What you need to do: Print exactly the lines that run from the first line of the material to the line containing "The permission dictates", both ends included, and skip the pictures.

______

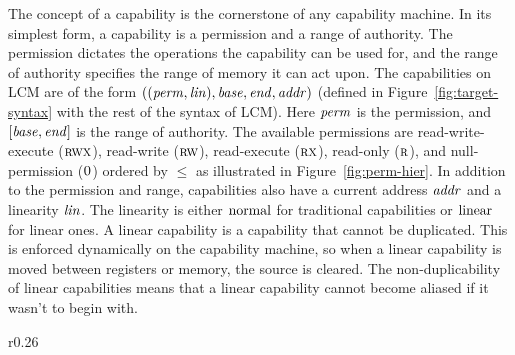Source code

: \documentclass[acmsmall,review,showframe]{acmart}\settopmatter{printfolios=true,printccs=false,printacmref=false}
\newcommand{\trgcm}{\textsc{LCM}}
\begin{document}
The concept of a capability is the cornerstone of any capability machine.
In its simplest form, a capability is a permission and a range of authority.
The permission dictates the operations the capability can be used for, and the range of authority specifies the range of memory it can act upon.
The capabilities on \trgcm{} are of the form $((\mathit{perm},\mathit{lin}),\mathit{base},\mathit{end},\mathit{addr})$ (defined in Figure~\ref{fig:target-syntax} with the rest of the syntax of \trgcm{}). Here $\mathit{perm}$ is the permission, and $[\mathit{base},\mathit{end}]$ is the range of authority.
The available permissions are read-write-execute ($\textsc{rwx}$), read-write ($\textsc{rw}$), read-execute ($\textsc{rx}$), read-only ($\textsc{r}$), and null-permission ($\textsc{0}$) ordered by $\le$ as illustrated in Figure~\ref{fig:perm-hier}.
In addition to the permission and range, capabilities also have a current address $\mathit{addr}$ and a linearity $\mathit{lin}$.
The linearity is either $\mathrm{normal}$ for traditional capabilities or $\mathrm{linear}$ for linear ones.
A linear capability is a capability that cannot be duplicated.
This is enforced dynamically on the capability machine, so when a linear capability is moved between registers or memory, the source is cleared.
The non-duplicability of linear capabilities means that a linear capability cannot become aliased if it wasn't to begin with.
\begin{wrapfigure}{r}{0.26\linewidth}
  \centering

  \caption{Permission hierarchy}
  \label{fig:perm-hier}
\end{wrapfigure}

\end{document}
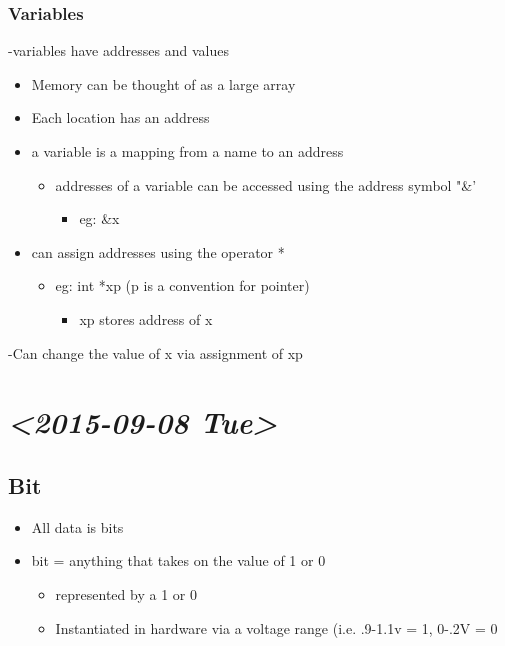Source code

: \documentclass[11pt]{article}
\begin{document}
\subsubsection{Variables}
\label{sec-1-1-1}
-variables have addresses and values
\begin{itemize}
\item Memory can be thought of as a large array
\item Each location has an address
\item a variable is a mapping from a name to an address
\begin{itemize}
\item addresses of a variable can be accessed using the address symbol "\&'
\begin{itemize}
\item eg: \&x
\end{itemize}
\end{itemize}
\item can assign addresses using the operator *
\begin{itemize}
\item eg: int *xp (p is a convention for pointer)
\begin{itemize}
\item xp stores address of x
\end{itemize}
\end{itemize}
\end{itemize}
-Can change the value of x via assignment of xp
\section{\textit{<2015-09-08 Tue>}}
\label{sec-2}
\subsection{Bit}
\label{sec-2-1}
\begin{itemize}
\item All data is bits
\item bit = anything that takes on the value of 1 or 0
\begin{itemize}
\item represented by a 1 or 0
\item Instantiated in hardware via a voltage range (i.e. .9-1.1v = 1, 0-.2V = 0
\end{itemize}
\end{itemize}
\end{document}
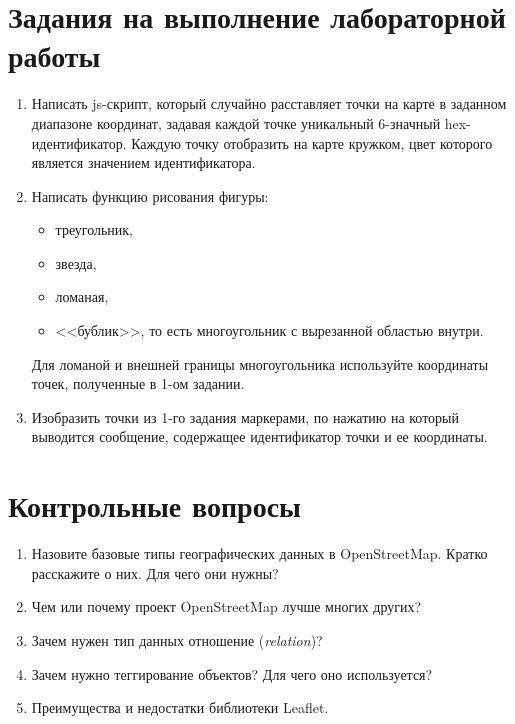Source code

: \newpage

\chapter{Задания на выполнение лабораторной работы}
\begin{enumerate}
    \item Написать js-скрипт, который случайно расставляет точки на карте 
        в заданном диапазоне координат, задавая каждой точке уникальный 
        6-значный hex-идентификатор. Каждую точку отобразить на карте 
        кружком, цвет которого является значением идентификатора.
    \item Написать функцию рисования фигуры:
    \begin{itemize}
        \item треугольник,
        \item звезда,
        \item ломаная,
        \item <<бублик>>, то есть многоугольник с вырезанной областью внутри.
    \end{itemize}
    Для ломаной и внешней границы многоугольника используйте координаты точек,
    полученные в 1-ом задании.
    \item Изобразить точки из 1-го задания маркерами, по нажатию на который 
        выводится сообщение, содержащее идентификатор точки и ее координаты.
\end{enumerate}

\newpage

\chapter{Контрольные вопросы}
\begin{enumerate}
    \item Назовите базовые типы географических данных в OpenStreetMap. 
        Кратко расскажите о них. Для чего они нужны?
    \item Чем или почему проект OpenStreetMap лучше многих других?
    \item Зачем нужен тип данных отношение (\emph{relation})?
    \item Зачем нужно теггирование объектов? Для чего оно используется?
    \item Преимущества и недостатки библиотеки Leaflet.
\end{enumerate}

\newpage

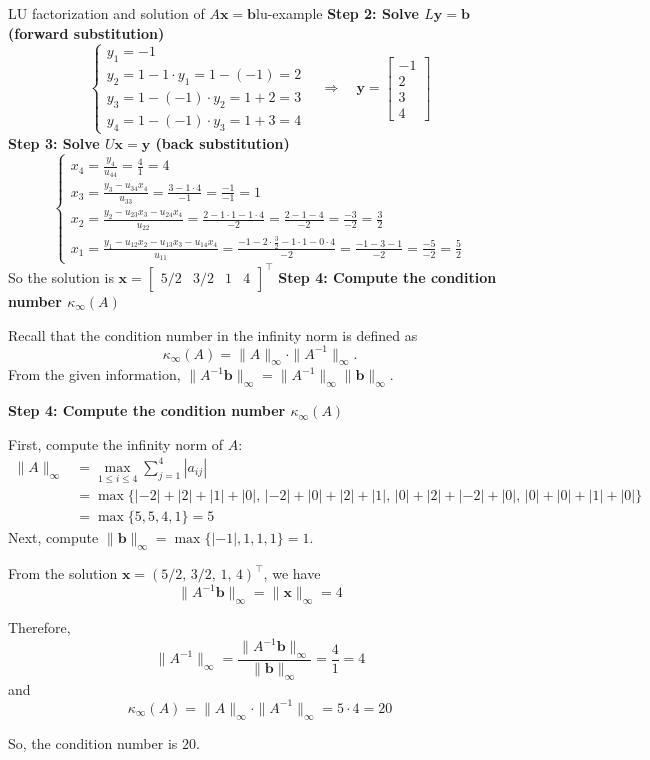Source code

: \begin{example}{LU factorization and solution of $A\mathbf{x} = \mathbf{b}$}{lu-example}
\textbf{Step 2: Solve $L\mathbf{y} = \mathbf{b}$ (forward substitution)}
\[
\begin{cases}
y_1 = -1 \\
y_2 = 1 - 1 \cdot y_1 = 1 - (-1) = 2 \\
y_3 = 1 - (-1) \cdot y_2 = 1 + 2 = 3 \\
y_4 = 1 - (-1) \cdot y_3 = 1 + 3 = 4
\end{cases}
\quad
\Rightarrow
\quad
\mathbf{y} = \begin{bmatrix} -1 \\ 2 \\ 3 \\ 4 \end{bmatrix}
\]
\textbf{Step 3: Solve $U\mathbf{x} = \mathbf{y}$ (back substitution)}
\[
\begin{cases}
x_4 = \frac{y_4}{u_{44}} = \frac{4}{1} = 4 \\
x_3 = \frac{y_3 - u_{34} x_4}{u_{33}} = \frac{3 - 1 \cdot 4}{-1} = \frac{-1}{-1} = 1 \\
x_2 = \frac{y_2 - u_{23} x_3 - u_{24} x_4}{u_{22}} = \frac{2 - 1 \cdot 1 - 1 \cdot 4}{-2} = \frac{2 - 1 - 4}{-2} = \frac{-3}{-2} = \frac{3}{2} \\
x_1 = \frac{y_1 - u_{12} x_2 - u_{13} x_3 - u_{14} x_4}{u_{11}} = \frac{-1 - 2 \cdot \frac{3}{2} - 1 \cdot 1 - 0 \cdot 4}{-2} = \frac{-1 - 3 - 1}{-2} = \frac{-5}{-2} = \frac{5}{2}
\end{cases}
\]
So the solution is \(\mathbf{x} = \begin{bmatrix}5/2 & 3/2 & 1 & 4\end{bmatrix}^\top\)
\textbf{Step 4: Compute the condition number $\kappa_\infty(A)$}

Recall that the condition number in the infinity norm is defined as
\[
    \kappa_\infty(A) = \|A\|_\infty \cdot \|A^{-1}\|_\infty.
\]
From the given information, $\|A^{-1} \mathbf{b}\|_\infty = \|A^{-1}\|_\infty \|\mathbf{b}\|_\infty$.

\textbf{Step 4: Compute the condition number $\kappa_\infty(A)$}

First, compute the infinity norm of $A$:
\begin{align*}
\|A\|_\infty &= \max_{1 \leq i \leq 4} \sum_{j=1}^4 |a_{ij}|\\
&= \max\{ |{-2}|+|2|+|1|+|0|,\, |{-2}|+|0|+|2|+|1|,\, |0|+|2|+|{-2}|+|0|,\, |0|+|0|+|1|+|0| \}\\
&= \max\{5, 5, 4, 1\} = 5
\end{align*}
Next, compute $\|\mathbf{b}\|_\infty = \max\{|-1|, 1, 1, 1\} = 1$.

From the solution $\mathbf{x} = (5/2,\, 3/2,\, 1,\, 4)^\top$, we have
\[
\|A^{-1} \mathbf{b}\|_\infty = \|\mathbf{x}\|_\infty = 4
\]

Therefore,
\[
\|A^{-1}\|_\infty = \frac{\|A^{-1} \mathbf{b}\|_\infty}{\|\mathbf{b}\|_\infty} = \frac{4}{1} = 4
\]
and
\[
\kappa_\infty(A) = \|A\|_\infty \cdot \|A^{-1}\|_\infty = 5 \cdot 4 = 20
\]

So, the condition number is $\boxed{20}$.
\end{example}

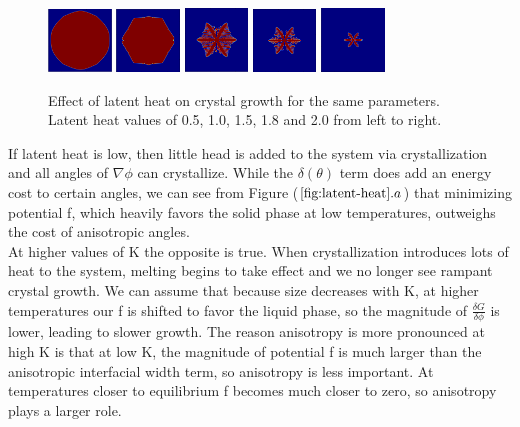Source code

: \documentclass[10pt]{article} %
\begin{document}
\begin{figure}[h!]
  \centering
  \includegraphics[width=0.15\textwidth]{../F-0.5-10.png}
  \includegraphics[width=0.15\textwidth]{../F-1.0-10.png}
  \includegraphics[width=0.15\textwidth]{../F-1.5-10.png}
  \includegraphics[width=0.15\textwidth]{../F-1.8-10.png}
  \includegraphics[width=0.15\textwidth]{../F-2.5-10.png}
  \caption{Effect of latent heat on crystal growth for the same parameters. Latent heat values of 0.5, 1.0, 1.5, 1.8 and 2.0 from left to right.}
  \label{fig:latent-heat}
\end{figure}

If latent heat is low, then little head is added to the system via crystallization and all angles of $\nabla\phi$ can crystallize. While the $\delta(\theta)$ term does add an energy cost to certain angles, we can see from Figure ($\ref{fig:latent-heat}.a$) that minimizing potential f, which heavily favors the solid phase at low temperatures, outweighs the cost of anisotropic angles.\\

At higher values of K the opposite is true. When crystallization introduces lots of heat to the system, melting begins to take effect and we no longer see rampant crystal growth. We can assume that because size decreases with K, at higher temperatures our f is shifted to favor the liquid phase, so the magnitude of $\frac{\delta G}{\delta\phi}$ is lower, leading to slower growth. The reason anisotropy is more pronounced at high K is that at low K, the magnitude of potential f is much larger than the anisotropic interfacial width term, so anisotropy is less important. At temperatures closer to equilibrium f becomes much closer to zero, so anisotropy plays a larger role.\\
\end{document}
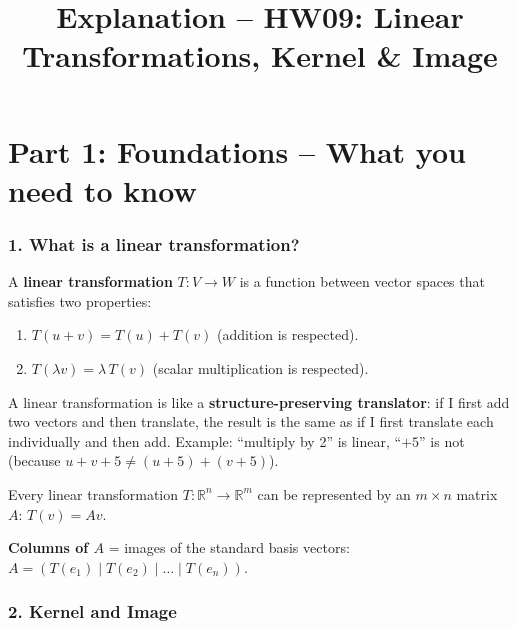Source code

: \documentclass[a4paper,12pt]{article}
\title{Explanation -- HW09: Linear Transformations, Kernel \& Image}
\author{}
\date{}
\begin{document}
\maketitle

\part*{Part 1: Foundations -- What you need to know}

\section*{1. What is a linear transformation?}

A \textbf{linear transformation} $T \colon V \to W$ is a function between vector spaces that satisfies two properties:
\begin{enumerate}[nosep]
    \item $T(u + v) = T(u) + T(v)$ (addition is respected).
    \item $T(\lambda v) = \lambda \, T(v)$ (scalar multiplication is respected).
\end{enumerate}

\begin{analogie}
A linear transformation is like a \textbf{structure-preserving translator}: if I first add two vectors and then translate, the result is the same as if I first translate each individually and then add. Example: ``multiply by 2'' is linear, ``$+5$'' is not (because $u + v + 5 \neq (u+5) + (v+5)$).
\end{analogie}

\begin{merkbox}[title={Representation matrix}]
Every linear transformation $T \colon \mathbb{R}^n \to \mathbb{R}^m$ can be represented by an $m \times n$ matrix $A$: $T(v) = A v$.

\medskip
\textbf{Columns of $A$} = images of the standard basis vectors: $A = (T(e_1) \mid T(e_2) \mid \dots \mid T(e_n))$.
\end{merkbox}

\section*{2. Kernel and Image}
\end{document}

______

Written solution:
Source code

: \documentclass[acmsmall,review,showframe]{acmart}\settopmatter{printfolios=true,printccs=false,printacmref=false}
\newcommand{\trgcm}{\textsc{LCM}}
\begin{document}
The concept of a capability is the cornerstone of any capability machine.
In its simplest form, a capability is a permission and a range of authority.
The permission dictates the operations the capability can be used for, and the range of authority specifies the range of memory it can act upon.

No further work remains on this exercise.